Monday, December 22, 2008

NATO Allows Forces to Cooperate in Attacking Drug/Taliban Nexus

By Jim Garamone
American Forces Press Service

Dec. 22, 2008 - Opium poppy is a crippling problem for the Afghan government, and a NATO decision in October is having an effect on the battlefield, officials of the alliance's International Security Assistance Force said today. Opium poppy is the main cash crop for most of Afghanistan's impoverished farmers. The infrastructure is so bad in the country that the easily transported product is the only source of income for a significant chunk of the population. Without a replacement crop, millions of families in Afghanistan would starve.

The farmers sell to whomever they can, because they need the money. The Taliban and other terrorists are among their best customers.

Many drug lords set up labs, process the opium to heroin and export it to Western Europe. Many of the drug lords have ties to the Taliban, and the enemy protects the labs with rings of roadside bombs and mines. The Taliban and other groups also take a cut of the profits to fund their operations.

Until October's NATO defense ministers conference in Budapest, Hungary, the alliance's hands were tied in providing much aid to Afghanistan's fight against the traffickers. Now, NATO forces can strike drug targets if they are asked to do so by the Afghan government or if they can prove the labs and people are connected to the drug/Taliban nexus.

"It is an Afghan initiative," said
Army Maj. Gen. Michael S. Tucker, ISAF operations chief, in an interview at the force's headquarters here today. "Our soldiers do not and will not physically eradicate the poppy," he said. "We will not be out there with a sickle cutting down poppy plants."

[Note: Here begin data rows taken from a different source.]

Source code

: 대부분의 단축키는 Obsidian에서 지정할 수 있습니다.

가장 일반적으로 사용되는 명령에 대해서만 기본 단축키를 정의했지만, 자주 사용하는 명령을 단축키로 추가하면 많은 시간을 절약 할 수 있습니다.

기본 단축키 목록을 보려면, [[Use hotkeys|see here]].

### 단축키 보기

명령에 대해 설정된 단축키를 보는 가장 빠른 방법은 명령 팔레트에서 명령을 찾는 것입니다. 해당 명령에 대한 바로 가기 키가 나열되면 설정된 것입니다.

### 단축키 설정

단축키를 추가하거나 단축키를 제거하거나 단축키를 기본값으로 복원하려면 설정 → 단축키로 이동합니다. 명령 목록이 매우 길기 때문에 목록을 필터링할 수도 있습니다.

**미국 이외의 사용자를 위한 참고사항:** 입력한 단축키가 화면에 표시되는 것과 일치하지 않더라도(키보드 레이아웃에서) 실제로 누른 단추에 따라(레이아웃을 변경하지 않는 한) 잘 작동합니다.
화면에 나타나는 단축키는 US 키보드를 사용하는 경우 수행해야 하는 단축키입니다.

Afghan forces take care of poppy eradication as directed by Afghanistan's Interior Ministry. But NATO now can support the Afghan effort with intelligence, surveillance and reconnaissance capabilities. NATO troopers can establish a cordon around a suspected drug factory.

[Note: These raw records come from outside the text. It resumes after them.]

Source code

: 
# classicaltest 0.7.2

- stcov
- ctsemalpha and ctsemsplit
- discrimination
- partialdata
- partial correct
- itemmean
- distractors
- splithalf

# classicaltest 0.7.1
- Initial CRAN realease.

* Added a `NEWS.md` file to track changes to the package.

And NATO also can target drug lords who help the Taliban.

"If this drug lab produces
narcotics that benefit the insurgency, and I can prove it through intelligence, then it is a military target by definition, and I can blow it to smithereens," Tucker said. "If this person is linked to the nexus, then I can put that person on the 'kill or capture' list."

Tucker said the Afghan government has asked for NATO help a few times since the Budapest conference, and he expects it to continue.